» What is expected: Reproduce exactly, with no pictures, each line from the opening of the material down through the line containing "the same options as on the jury system.".

» Given records:
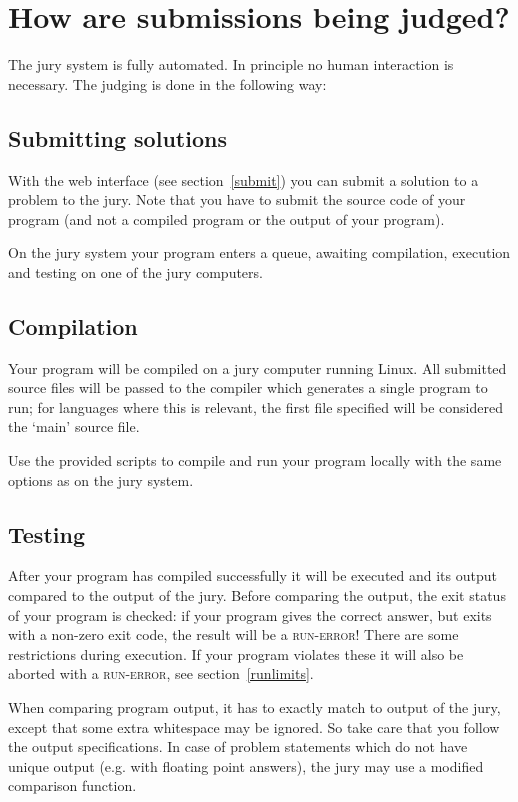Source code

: \section{How are submissions being judged?}\label{howjudged}

The \DOMjudge jury system is fully automated. In principle no human
interaction is necessary. The judging is done in the following way:

\subsection{Submitting solutions}

With%
the web interface (see section~\ref{submit}) you can submit a solution
to a problem to the jury. Note that you have to submit the source code
of your program (and not a compiled program or the output of your
program).

On the jury system your program enters a queue, awaiting compilation,
execution and testing on one of the jury computers.

\subsection{Compilation}

Your program will be compiled on a jury computer running Linux.
All submitted source files will be passed to the compiler which
generates a single program to run; for languages where
this is relevant, the first file specified will be considered the
`main' source file.

Use the provided scripts to compile and run your program locally with
the same options as on the jury system.

\subsection{Testing}

After your program has compiled successfully it will be executed and
its output compared to the output of the jury. Before comparing the
output, the exit status of your program is checked: if your program
gives the correct answer, but exits with a non-zero exit code, the
result will be a \textsc{run-error}! There are some restrictions during
execution. If your program violates these it will also be aborted
with a \textsc{run-error}, see section~\ref{runlimits}.

When comparing program output, it has to exactly match to output of
the jury, except that some extra whitespace may be ignored. So take
care that you follow the output specifications. In case of problem
statements which do not have unique output (e.g. with floating point
answers), the jury may use a modified comparison function.

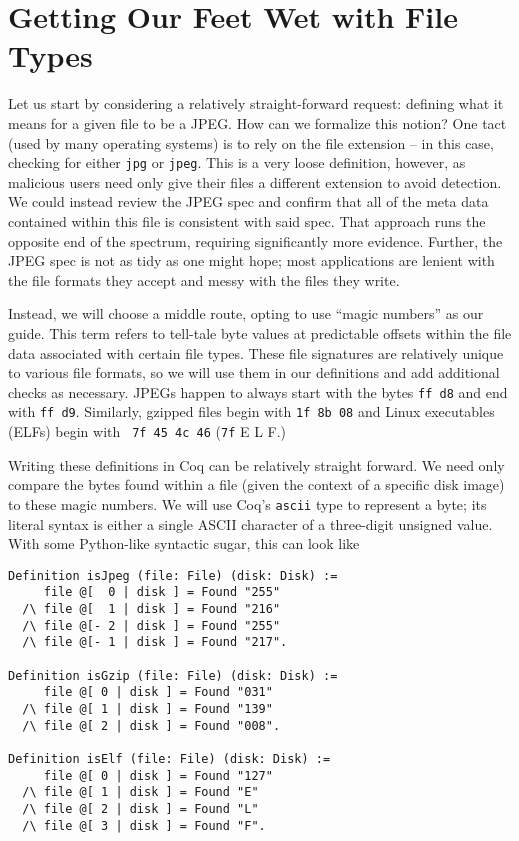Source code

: \documentclass[nocopyrightspace]{sigplanconf}
\begin{document}
\section{Getting Our Feet Wet with File Types}

Let us start by considering a relatively straight-forward request: defining
what it means for a given file to be a JPEG. How can we formalize this notion?
One tact (used by many operating systems) is to rely on the file extension --
in this case, checking for either {\tt jpg} or {\tt jpeg}. This is a very
loose definition, however, as malicious users need only give their files a
different extension to avoid detection. We could instead review the JPEG spec
and confirm that all of the meta data contained within this file is consistent
with said spec. That approach runs the opposite end of the spectrum, requiring
significantly more evidence. Further, the JPEG spec is not as tidy as one
might hope; most applications are lenient with the file formats they accept
and messy with the files they write.

Instead, we will choose a middle route, opting to use ``magic numbers'' as our
guide. This term refers to tell-tale byte values at predictable offsets within
the file data associated with certain file types. These file signatures are
relatively unique to various file formats, so we will use them in our
definitions and add additional checks as necessary. JPEGs happen to always
start with the bytes {\tt ff d8} and end with {\tt ff d9}. Similarly, gzipped
files begin with {\tt 1f 8b 08} and Linux executables (ELFs) begin with {\tt
7f 45 4c 46} ({\tt 7f} E L F.)

Writing these definitions in Coq can be relatively straight forward. We need
only compare the bytes found within a file (given the context of a specific
disk image) to these magic numbers. We will use Coq's {\tt ascii} type to
represent a byte; its literal syntax is either a single ASCII character of a
three-digit unsigned value. With some Python-like syntactic sugar, this can
look like

\begin{lstlisting}
Definition isJpeg (file: File) (disk: Disk) :=
     file @[  0 | disk ] = Found "255"
  /\ file @[  1 | disk ] = Found "216"
  /\ file @[- 2 | disk ] = Found "255"
  /\ file @[- 1 | disk ] = Found "217".

Definition isGzip (file: File) (disk: Disk) :=
     file @[ 0 | disk ] = Found "031"
  /\ file @[ 1 | disk ] = Found "139" 
  /\ file @[ 2 | disk ] = Found "008".

Definition isElf (file: File) (disk: Disk) :=
     file @[ 0 | disk ] = Found "127"
  /\ file @[ 1 | disk ] = Found "E"
  /\ file @[ 2 | disk ] = Found "L"
  /\ file @[ 3 | disk ] = Found "F".
\end{lstlisting}
\end{document}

» Expected answer:
Source code

: \section{How are submissions being judged?}\label{howjudged}

The \DOMjudge jury system is fully automated. In principle no human
interaction is necessary. The judging is done in the following way:

\subsection{Submitting solutions}

With%
the web interface (see section~\ref{submit}) you can submit a solution
to a problem to the jury. Note that you have to submit the source code
of your program (and not a compiled program or the output of your
program).

On the jury system your program enters a queue, awaiting compilation,
execution and testing on one of the jury computers.

\subsection{Compilation}

Your program will be compiled on a jury computer running Linux.
All submitted source files will be passed to the compiler which
generates a single program to run; for languages where
this is relevant, the first file specified will be considered the
`main' source file.

Use the provided scripts to compile and run your program locally with
the same options as on the jury system.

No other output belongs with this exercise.